Show that for $B = (B_t)$ Brownian motion, its covariance is

$cov(B_s, B_t) = min(s, t)$.

The solution I was given was:

For $s ≤ t$,

$B_t = B_s + (B_t − B_s)$,

$B_sB_t = B_s^2 + Bs(Bt − Bs)$

$cov(B_s,B_t)=E[B_sB_t]$(as $E(B_i)=0)$

so $cov(B_s,B_t)=E[B_s^2]+E[B_s(B_t-B_s)]$,

as all increments of Brown motion are independent the second term in the RHS

$=E[B_s]E[B_t-B_s]=0*0=0$. Now $cov(B_s,B_t)=E(B_s^2)=Var(B_s)=s$.

Similarly if $t\leq s$ we get $=t$.

My question is, could I not have done this arguement the same way without assuming that $s\leq t$ in the first place?

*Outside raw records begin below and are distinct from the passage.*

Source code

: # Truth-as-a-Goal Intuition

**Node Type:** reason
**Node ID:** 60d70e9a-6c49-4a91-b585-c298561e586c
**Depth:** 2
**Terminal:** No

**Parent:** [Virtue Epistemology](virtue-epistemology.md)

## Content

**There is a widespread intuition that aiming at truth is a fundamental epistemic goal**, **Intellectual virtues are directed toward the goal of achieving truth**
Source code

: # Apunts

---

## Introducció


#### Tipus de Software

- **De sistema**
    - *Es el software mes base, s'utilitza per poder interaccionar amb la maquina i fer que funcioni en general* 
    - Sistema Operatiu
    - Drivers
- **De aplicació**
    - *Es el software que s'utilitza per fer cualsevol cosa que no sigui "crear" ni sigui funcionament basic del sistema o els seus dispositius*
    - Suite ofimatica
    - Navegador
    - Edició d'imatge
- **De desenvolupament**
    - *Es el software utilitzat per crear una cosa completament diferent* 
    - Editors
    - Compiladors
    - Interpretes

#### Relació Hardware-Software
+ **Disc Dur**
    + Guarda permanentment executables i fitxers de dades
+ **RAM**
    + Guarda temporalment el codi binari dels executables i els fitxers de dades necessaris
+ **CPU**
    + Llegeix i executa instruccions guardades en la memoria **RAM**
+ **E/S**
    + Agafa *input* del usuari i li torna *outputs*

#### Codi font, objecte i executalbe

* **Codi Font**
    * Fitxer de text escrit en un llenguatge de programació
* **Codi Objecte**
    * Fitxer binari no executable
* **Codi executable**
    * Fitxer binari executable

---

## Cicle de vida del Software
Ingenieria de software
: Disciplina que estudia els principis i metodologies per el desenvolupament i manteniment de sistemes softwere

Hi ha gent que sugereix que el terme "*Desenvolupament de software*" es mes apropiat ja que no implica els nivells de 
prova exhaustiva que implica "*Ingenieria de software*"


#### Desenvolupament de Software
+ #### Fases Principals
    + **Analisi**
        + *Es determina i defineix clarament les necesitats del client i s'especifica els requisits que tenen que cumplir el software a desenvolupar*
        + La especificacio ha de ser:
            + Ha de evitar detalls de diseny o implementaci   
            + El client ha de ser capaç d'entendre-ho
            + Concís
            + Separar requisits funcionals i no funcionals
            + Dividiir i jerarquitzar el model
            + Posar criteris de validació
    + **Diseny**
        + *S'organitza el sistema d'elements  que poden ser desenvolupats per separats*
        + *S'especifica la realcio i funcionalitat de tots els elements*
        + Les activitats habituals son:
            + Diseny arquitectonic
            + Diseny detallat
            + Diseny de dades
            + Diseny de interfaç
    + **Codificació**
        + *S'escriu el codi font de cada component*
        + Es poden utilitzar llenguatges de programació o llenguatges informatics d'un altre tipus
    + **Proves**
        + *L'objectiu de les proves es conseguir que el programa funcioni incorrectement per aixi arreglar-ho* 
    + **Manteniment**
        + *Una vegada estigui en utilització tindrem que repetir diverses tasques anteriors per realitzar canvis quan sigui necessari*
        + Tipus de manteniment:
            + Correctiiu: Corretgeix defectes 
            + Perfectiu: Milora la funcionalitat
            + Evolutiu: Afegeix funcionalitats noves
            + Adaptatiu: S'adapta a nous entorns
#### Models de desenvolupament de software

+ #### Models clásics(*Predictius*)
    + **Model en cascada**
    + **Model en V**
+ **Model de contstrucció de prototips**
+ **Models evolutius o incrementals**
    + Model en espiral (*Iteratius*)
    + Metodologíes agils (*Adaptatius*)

I mean, if $s\leq t$ why cant I say

$B_s = B_t + (B_s − B_t)$ and conitnue like this to get the answer with a max instead of a min?

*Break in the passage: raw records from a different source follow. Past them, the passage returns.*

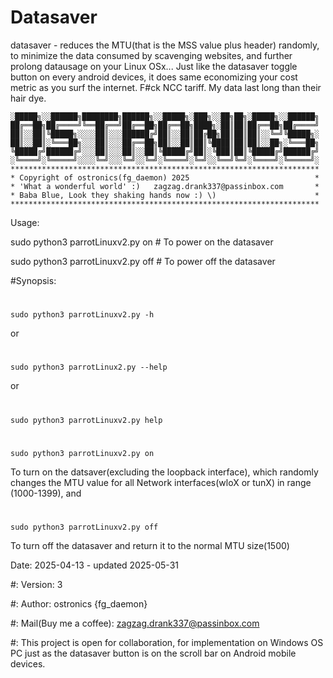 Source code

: # Datasaver
datasaver - reduces the MTU(that is the MSS value plus header) randomly, to minimize the data consumed by scavenging websites, and further prolong datausage on your Linux OSx...
Just like the datasaver toggle button on every android devices, it does same economizing your cost metric as you surf the internet.
F#ck NCC tariff. My data last long than their hair dye.

    ░█████╗░░██████╗████████╗██████╗░░█████╗░███╗░░██╗██╗░█████╗░░██████╗
    ██╔══██╗██╔════╝╚══██╔══╝██╔══██╗██╔══██╗████╗░██║██║██╔══██╗██╔════╝
    ██║░░██║╚█████╗░░░░██║░░░██████╔╝██║░░██║██╔██╗██║██║██║░░╚═╝╚█████╗░
    ██║░░██║░╚═══██╗░░░██║░░░██╔══██╗██║░░██║██║╚████║██║██║░░██╗░╚═══██╗
    ╚█████╔╝██████╔╝░░░██║░░░██║░░██║╚█████╔╝██║░╚███║██║╚█████╔╝██████╔╝
    ░╚════╝░╚═════╝░░░░╚═╝░░░╚═╝░░╚═╝░╚════╝░╚═╝░░╚══╝╚═╝░╚════╝░╚═════╝░
    *********************************************************************
    * Copyright of ostronics(fg_daemon) 2025                            *
    * 'What a wonderful world' :)   zagzag.drank337@passinbox.com       *
    * Baba Blue, Look they shaking hands now :) \)                      *
    *********************************************************************

        
 Usage: 
	
 sudo python3 parrotLinuxv2.py on # To power on the datasaver 
 
 sudo python3 parrotLinuxv2.py off # To power off the datasaver

#Synopsis:   
  #
    sudo python3 parrotLinuxv2.py -h
  or
  
  #
    sudo python3 parrotLinux2.py --help
  or
  
  #
    sudo python3 parrotLinuxv2.py help
  #
    sudo python3 parrotLinuxv2.py on     
  
  To turn on the datsaver(excluding the loopback interface), which randomly changes the MTU value for all Network interfaces(wloX or tunX) in range (1000-1399), and
 
  #
    sudo python3 parrotLinuxv2.py off   
  To turn off the datasaver and return it to the normal MTU size(1500)

Date:   2025-04-13 - updated 2025-05-31

#:  Version:    3

#:  Author: ostronics {fg_daemon}

#:  Mail(Buy me a coffee):  zagzag.drank337@passinbox.com

#:  This project is open for collaboration, for implementation on Windows OS PC just as the datasaver button is on the scroll bar on Android mobile devices.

Is it because $B_t-B_s$ is only an increment if $t\geq s$? I mean otherwise we dont have independency or something?

## Best Answer

In your proof you use the fact that $B_s$ is independent of $B_t-B_s$ (indepedent increments) but this is only true if $s\leq t$.